Words by Ghina Sabrina
Desain: Tiana Olivia
Saat membicarakan soal desain, seringkali jarak pemahaman antara para pelaku desain dan masyarakat terasa sangat jelas. Padahal, salah satu fungsi desain sendiri adalah untuk meningkatkan kualitas masyarakat berkehidupan. Atas dasar ini, Bintaro Design District pun mengangkat “Inclusivity” sebagai tema besar di tahun ke-2 untuk para desainer dapat bersentuhan langsung dengan masyarakat sekaligus mengedukasi soal cara-cara desain yang baik dapat berdampak pada kehidupan kita. Oleh karena itu, kami berbincang dengan sosok-sosok desainer hingga arsitek mengenai inklusivitas desain di Indonesia, pentingnya kolaborasi lintas disiplin, hingga upaya-upaya yang bisa dilakukan oleh para desainer untuk meningkatkan kualitas desain perkotaan.
Hermawan Tanzil
LeBoYe
Jika membicarakan soal tema “Inclusivity”, apakah bahasan mengenai desain dan arsitektur di Indonesia sudah berada di tahap inklusif?
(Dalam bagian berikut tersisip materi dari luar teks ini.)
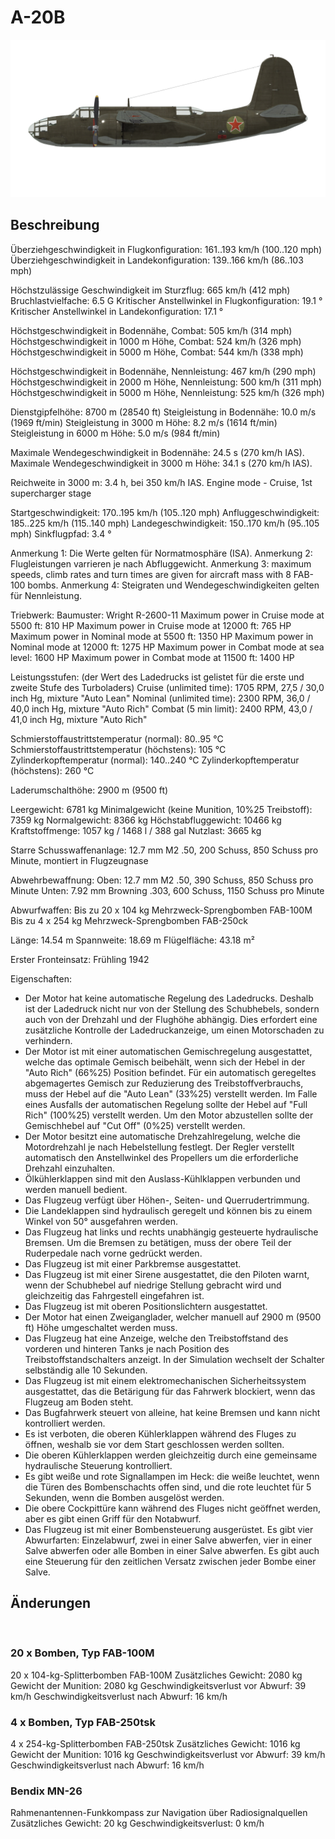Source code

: # A-20B

![a20b](../images/a20b.png)

## Beschreibung

Überziehgeschwindigkeit in Flugkonfiguration: 161..193 km/h (100..120 mph)
Überziehgeschwindigkeit in Landekonfiguration: 139..166 km/h (86..103 mph)

Höchstzulässige Geschwindigkeit im Sturzflug: 665 km/h (412 mph)
Bruchlastvielfache: 6.5 G
Kritischer Anstellwinkel in Flugkonfiguration: 19.1 °
Kritischer Anstellwinkel in Landekonfiguration: 17.1 °

Höchstgeschwindigkeit in Bodennähe, Combat: 505 km/h (314 mph)
Höchstgeschwindigkeit in 1000 m Höhe, Combat: 524 km/h (326 mph)
Höchstgeschwindigkeit in 5000 m Höhe, Combat: 544 km/h (338 mph)

Höchstgeschwindigkeit in Bodennähe, Nennleistung: 467 km/h (290 mph)
Höchstgeschwindigkeit in 2000 m Höhe, Nennleistung: 500 km/h (311 mph)
Höchstgeschwindigkeit in 5000 m Höhe, Nennleistung: 525 km/h (326 mph)

Dienstgipfelhöhe: 8700 m (28540 ft)
Steigleistung in Bodennähe: 10.0 m/s (1969 ft/min)
Steigleistung in 3000 m Höhe: 8.2 m/s (1614 ft/min)
Steigleistung in 6000 m Höhe: 5.0 m/s (984 ft/min)

Maximale Wendegeschwindigkeit in Bodennähe: 24.5 s (270 km/h IAS).
Maximale Wendegeschwindigkeit in 3000 m Höhe: 34.1 s (270 km/h IAS).

Reichweite in 3000 m: 3.4 h, bei 350 km/h IAS. Engine mode - Cruise, 1st supercharger stage

Startgeschwindigkeit: 170..195 km/h (105..120 mph)
Anfluggeschwindigkeit: 185..225 km/h (115..140 mph)
Landegeschwindigkeit: 150..170 km/h (95..105 mph)
Sinkflugpfad: 3.4 °

Anmerkung 1: Die Werte gelten für Normatmosphäre (ISA).
Anmerkung 2: Flugleistungen varrieren je nach Abfluggewicht.
Anmerkung 3: maximum speeds, climb rates and turn times are given for aircraft mass with 8 FAB-100 bombs.
Anmerkung 4: Steigraten und Wendegeschwindigkeiten gelten für Nennleistung.

Triebwerk:
Baumuster: Wright R-2600-11
Maximum power in Cruise mode at 5500 ft: 810 HP
Maximum power in Cruise mode at 12000 ft: 765 HP
Maximum power in Nominal mode at 5500 ft: 1350 HP
Maximum power in Nominal mode at 12000 ft: 1275 HP
Maximum power in Combat mode at sea level: 1600 HP
Maximum power in Combat mode at 11500 ft: 1400 HP

Leistungsstufen:
(der Wert des Ladedrucks ist gelistet für die erste und zweite Stufe des Turboladers)
Cruise (unlimited time): 1705 RPM, 27,5 / 30,0 inch Hg, mixture "Auto Lean" 
Nominal (unlimited time): 2300 RPM, 36,0 / 40,0 inch Hg, mixture "Auto Rich" 
Combat (5 min limit): 2400 RPM, 43,0 / 41,0 inch Hg, mixture "Auto Rich" 

Schmierstoffaustrittstemperatur (normal): 80..95 °C
Schmierstoffaustrittstemperatur (höchstens): 105 °C
Zylinderkopftemperatur (normal): 140..240 °C
Zylinderkopftemperatur (höchstens): 260 °C

Laderumschalthöhe: 2900 m (9500 ft)

Leergewicht: 6781 kg
Minimalgewicht (keine Munition, 10%25 Treibstoff): 7359 kg
Normalgewicht: 8366 kg
Höchstabfluggewicht: 10466 kg
Kraftstoffmenge: 1057 kg / 1468 l / 388 gal
Nutzlast: 3665 kg

Starre Schusswaffenanlage:
12.7 mm M2 .50, 200 Schuss, 850 Schuss pro Minute, montiert in Flugzeugnase

Abwehrbewaffnung:
Oben: 12.7 mm M2 .50, 390 Schuss, 850 Schuss pro Minute
Unten: 7.92 mm Browning .303, 600 Schuss, 1150 Schuss pro Minute

Abwurfwaffen:
Bis zu 20 x 104 kg Mehrzweck-Sprengbomben FAB-100M
Bis zu 4 x 254 kg Mehrzweck-Sprengbomben FAB-250ck

Länge: 14.54 m
Spannweite: 18.69 m
Flügelfläche: 43.18 m²

Erster Fronteinsatz: Frühling 1942

Eigenschaften:
- Der Motor hat keine automatische Regelung des Ladedrucks. Deshalb ist der Ladedruck nicht nur von der Stellung des Schubhebels, sondern auch von der Drehzahl und der Flughöhe abhängig. Dies erfordert eine zusätzliche Kontrolle der Ladedruckanzeige, um einen Motorschaden zu verhindern.
- Der Motor ist mit einer automatischen Gemischregelung ausgestattet, welche das optimale Gemisch beibehält, wenn sich der Hebel in der "Auto Rich" (66%25) Position befindet. Für ein automatisch geregeltes abgemagertes Gemisch zur Reduzierung des Treibstoffverbrauchs, muss der Hebel auf die "Auto Lean" (33%25) verstellt werden. Im Falle eines Ausfalls der automatischen Regelung sollte der Hebel auf "Full Rich" (100%25) verstellt werden. Um den Motor abzustellen sollte der Gemischhebel auf "Cut Off" (0%25) verstellt werden.
- Der Motor besitzt eine automatische Drehzahlregelung, welche die Motordrehzahl je nach Hebelstellung festlegt. Der Regler verstellt automatisch den Anstellwinkel des Propellers um die erforderliche Drehzahl einzuhalten.
- Ölkühlerklappen sind mit den Auslass-Kühlklappen verbunden und werden manuell bedient.
- Das Flugzeug verfügt über Höhen-, Seiten- und Querrudertrimmung.
- Die Landeklappen sind hydraulisch geregelt und können bis zu einem Winkel von 50° ausgefahren werden.
- Das Flugzeug hat links und rechts unabhängig gesteuerte hydraulische Bremsen. Um die Bremsen zu betätigen, muss der obere Teil der Ruderpedale nach vorne gedrückt werden.
- Das Flugzeug ist mit einer Parkbremse ausgestattet.
- Das Flugzeug ist mit einer Sirene ausgestattet, die den Piloten warnt, wenn der Schubhebel auf niedrige Stellung gebracht wird und gleichzeitig das Fahrgestell eingefahren ist.
- Das Flugzeug ist mit oberen Positionslichtern ausgestattet.
- Der Motor hat einen Zweiganglader, welcher manuell auf 2900 m (9500 ft) Höhe umgeschaltet werden muss.
- Das Flugzeug hat eine Anzeige, welche den Treibstoffstand des vorderen und hinteren Tanks je nach Position des Treibstoffstandschalters anzeigt. In der Simulation wechselt der Schalter selbständig alle 10 Sekunden.
- Das Flugzeug ist mit einem elektromechanischen Sicherheitssystem ausgestattet, das die Betärigung für das Fahrwerk blockiert, wenn das Flugzeug am Boden steht.
- Das Bugfahrwerk steuert von alleine, hat keine Bremsen und kann nicht kontrolliert werden.
- Es ist verboten, die oberen Kühlerklappen während des Fluges zu öffnen, weshalb sie vor dem Start geschlossen werden sollten.
- Die oberen Kühlerklappen werden gleichzeitig durch eine gemeinsame hydraulische Steuerung kontrolliert.
- Es gibt weiße und rote Signallampen im Heck: die weiße leuchtet, wenn die Türen des Bombenschachts offen sind, und die rote leuchtet für 5 Sekunden, wenn die Bomben ausgelöst werden.
- Die obere Cockpittüre kann während des Fluges nicht geöffnet werden, aber es gibt einen Griff für den Notabwurf.
- Das Flugzeug ist mit einer Bombensteuerung ausgerüstet. Es gibt vier Abwurfarten: Einzelabwurf, zwei in einer Salve abwerfen, vier in einer Salve abwerfen oder alle Bomben in einer Salve abwerfen. Es gibt auch eine Steuerung für den zeitlichen Versatz zwischen jeder Bombe einer Salve.

## Änderungen
﻿


### 20 x Bomben, Typ FAB-100M

20 x 104-kg-Splitterbomben FAB-100M
Zusätzliches Gewicht: 2080 kg
Gewicht der Munition: 2080 kg
Geschwindigkeitsverlust vor Abwurf: 39 km/h
Geschwindigkeitsverlust nach Abwurf: 16 km/h﻿


### 4 x Bomben, Typ FAB-250tsk

4 x 254-kg-Splitterbomben FAB-250tsk
Zusätzliches Gewicht: 1016 kg
Gewicht der Munition: 1016 kg
Geschwindigkeitsverlust vor Abwurf: 39 km/h
Geschwindigkeitsverlust nach Abwurf: 16 km/h﻿

### Bendix MN-26

Rahmenantennen-Funkkompass zur Navigation über Radiosignalquellen
Zusätzliches Gewicht: 20 kg
Geschwindigkeitsverlust: 0 km/h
Sangat sedikit. Kita sebagai designer terbiasa sibuk dengan proyek klien-klien kita. Itulah sebabnya kita mengajak para designer dan arsitek untuk berpartisipasi di Bintaro Design District dengan tema “Inclusivity”. Supaya masyarakat luas tahu apa itu desain dan arsitektur, khususnya masyarakat awam yang tidak pernah bersentuhan dengan desain. BDD ini adalah cara kami untuk bersentuhan langsung dengan masyarakat serta memberi edukasi bahwa desain itu penting. Kita mengajak para designer untuk membuat karya yang tujuannya bukan hanya memperbaiki lingkungan hidup dan ruang hidup tetapi juga membawa dampak terhadap ekonomi. Salah satu proyek yang menarik yang dikerjakan oleh Andra Matin adalah Mie Ayam Tirta, mie langganan andramatin studio. Mereka berinisiatif mendesain ruang pedagang kaki lima ini dan berkolaborasi dengan teman-teman desainernya untuk mengerjakan branding dari kedai Mie Ayam ini.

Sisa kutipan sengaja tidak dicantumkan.